Hong Kong SAR Government previews forthcoming BEPS legislation
On 31 July 2017, the Hong Kong SAR Government released its consultation report on measures to implement the BEPS minimum standards into the Hong Kong Inland Revenue Ordinance. The report gives a strong indication of the contents of the legislation that now will be put to the Legislative Council – either as part of a BEPS Bill before the end of 2017 (covering transfer pricing, dispute resolution, and CbC reporting), or via a MLI Bill by mid-2018. Refer to PwC Global’s Tax Insights for further information.
OECD and BEPS developments
The OECD has released a report on Neutralising the Effects of Branch Mismatch Arrangements (BEPS Action 2). The report identifies five basic types of branch mismatch arrangements and sets out recommendations for improvements to domestic law.
The Global Forum on Transparency and Exchange of Information for Tax Purposes has also released the first ten outcomes of a new and enhanced peer review process, aimed at assessing compliance with international standards for the exchange of information on request between tax authorities. Ireland, Mauritius and Norway received an overall rating of ‘compliant’. Australia, Bermuda, Canada, Cayman Islands, Germany and Qatar were rated ‘largely compliant’. Jamaica was rated ‘partially compliant’.

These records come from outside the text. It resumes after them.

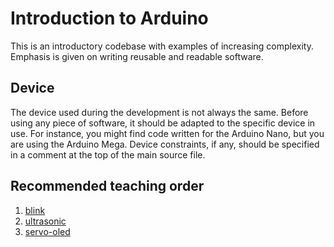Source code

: # Introduction to Arduino

This is an introductory codebase with examples of increasing complexity.
Emphasis is given on writing reusable and readable software.

## Device

The device used during the development is not always the same. 
Before using any piece of software, it should be adapted to the specific device in use.
For instance, you might find code written for the Arduino Nano, but you are using the Arduino Mega.
Device constraints, if any, should be specified in a comment at the top of the main source file.

## Recommended teaching order

1. [blink](https://github.com/devgioele/arduino-101/tree/main/blink)
2. [ultrasonic](https://github.com/devgioele/arduino-101/tree/main/ultrasonic)
3. [servo-oled](https://github.com/devgioele/arduino-101/tree/main/servo-oled)
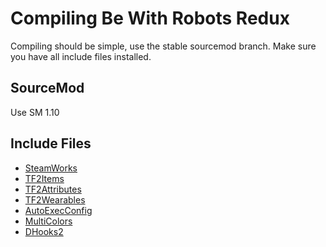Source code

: # Compiling Be With Robots Redux
Compiling should be simple, use the stable sourcemod branch. Make sure you have all include files installed.

## SourceMod
Use SM 1.10


## Include Files
* [SteamWorks](https://github.com/JoinedSenses/SourceMod-IncludeLibrary/blob/master/include/steamworks.inc)
* [TF2Items](https://builds.limetech.io/?project=tf2items)
* [TF2Attributes](https://github.com/FlaminSarge/tf2attributes/blob/master/tf2attributes.inc)
* [TF2Wearables](https://github.com/nosoop/sourcemod-tf2wearables/blob/master/addons/sourcemod/scripting/include/tf2wearables.inc)
* [AutoExecConfig](https://github.com/Impact123/AutoExecConfig/blob/development/autoexecconfig.inc)
* [MultiColors](https://github.com/Bara/Multi-Colors/)
* [DHooks2](https://github.com/peace-maker/DHooks2/releases)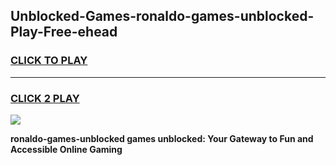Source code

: 
## Unblocked-Games-ronaldo-games-unblocked-Play-Free-ehead
<h3>
<a href="https://premium76.site?title=ronaldo-games-unblocked&ref=15A">CLICK TO PLAY</a></h3>
<hr>

<h3>
<a href="https://premium76.site?title=ronaldo-games-unblocked&ref=15A">CLICK 2 PLAY</a>
  
</h3>

<a href="https://premium76.site?title=ronaldo-games-unblocked&ref=15A"><img src="https://clearcache.store/games.png"></a>


**ronaldo-games-unblocked games unblocked: Your Gateway to Fun and Accessible Online Gaming**
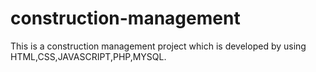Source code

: # construction-management
This is a construction management project which is developed by using HTML,CSS,JAVASCRIPT,PHP,MYSQL.

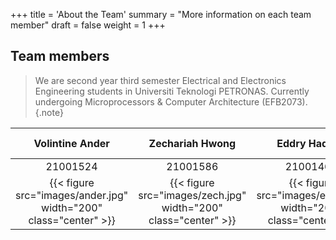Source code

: +++
title = 'About the Team'
summary = "More information on each team member"
draft = false
weight = 1
+++

## Team members

> We are second year third semester Electrical and Electronics Engineering students in Universiti Teknologi PETRONAS.
Currently undergoing Microprocessors & Computer Architecture (EFB2073).
{.note}

| Volintine Ander  | Zechariah Hwong | Eddry Haqimy | Aziz Abdul Bagas | Kensley Kudang Kennedy | 
|:-:|:-:|:-:|:-:|:-:|
| 21001524 | 21001586 | 21001460 | 21000360 | 21001068 |
| {{< figure src="images/ander.jpg" width="200" class="center" >}} | {{< figure src="images/zech.jpg" width="200" class="center" >}} | {{< figure src="images/edd1.jpg" width="200" class="center" >}} | {{< figure src="images/aziz2.jpg" width="200" class="center" >}} | {{< figure src="images/ken1.jpg" width="200" class="center" >}} |




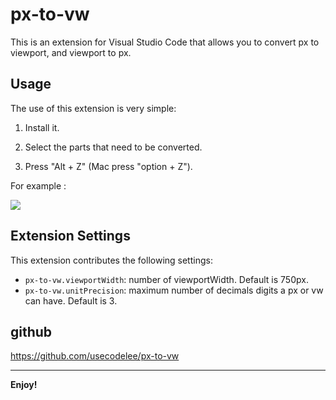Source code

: # px-to-vw

This is an extension for Visual Studio Code that allows you to convert px to viewport, and viewport to px.

## Usage

The use of this extension is very simple:  

1. Install it.

2. Select the parts that need to be converted.

3. Press "Alt + Z" (Mac press "option + Z").

For example :

![](https://github.com/usecodelee/px-to-vw/blob/master/img/img.gif?raw=true)

## Extension Settings

This extension contributes the following settings:

* `px-to-vw.viewportWidth`: number of viewportWidth. Default is 750px.
* `px-to-vw.unitPrecision`: maximum number of decimals digits a px or vw can have. Default is 3.

## github

https://github.com/usecodelee/px-to-vw

-----------------------------------------------------------------------------------------------------------

**Enjoy!**
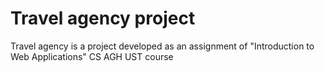 # Travel agency project

Travel agency is a project developed as an assignment of "Introduction to Web Applications" CS AGH UST course 
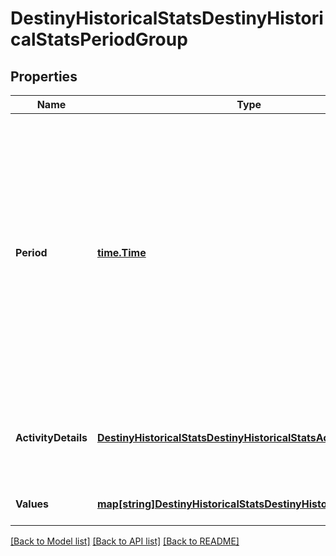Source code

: # DestinyHistoricalStatsDestinyHistoricalStatsPeriodGroup

## Properties
Name | Type | Description | Notes
------------ | ------------- | ------------- | -------------
**Period** | [**time.Time**](time.Time.md) | Period for the group. If the stat periodType is day, then this will have a specific day. If the type is monthly, then this value will be the first day of the applicable month. This value is not set when the periodType is &#39;all time&#39;. | [optional] 
**ActivityDetails** | [**DestinyHistoricalStatsDestinyHistoricalStatsActivity**](Destiny.HistoricalStats.DestinyHistoricalStatsActivity.md) | If the period group is for a specific activity, this property will be set. | [optional] 
**Values** | [**map[string]DestinyHistoricalStatsDestinyHistoricalStatsValue**](Destiny.HistoricalStats.DestinyHistoricalStatsValue.md) | Collection of stats for the period. | [optional] 

[[Back to Model list]](../README.md#documentation-for-models) [[Back to API list]](../README.md#documentation-for-api-endpoints) [[Back to README]](../README.md)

In other OECD developments:
- The Platform for Collaboration on Tax (a joint initiative of the International Monetary Fund, OECD, United Nations and World Bank Group) is seeking public feedback on a draft toolkit for dealing with the taxation of offshore indirect transfers (the sale of an entity owning an asset located in one country by a resident of another). The taxation of offshore indirect transfers has increasingly become a practice by which some multinational corporations seek to minimise their tax liability. Comments are due by 25 September 2017.
- The OECD has released public comments received on the draft contents of the 2017 Update to the OECD Model Tax Convention.
- Nigeria has signed the MLI and Common Reporting Standard (CRS) Multilateral Competent Authority Agreement to tackle international tax avoidance and evasion.
UK’s HMRC issues updated draft guidance on corporate interest restriction
The United Kingdom’s (UK) Her Majesty’s Revenue and Customs (HMRC) is seeking comments on a second tranche of draft guidance about the UK Government’s corporate interest restriction rule, which applies from 1 April 2017. The rule aims to restrict a group’s deductions for interest expense and other financing costs to an amount which is commensurate with its activities taxed in the UK, taking account of how much the group borrows from third parties. This latest tranche of draft guidance reflects the updated legislation published on 13 July 2017. Comments on the draft guidance are due 31 October 2017.
Luxembourg proposes IP tax regime
On 4 August 2017, Luxembourg’s Finance Minister introduced a bill for a new Intellectual Property (IP) regime. The proposed regime would be a new beneficial tax regime based on the ‘modified nexus’ approach. The proposal is meant to attract investment while complying with new European Union and international tax standards. In particular, as far as IP regimes are concerned, it would comply with the conclusions reached in the OECD’s BEPS report on Action 5, related to the substantial activity requirement. If enacted, the provisions of the bill would take effect in the tax year 2018, and apply in parallel with the former Luxembourg IP regime. Refer to PwC Global’s Tax Insights for further information.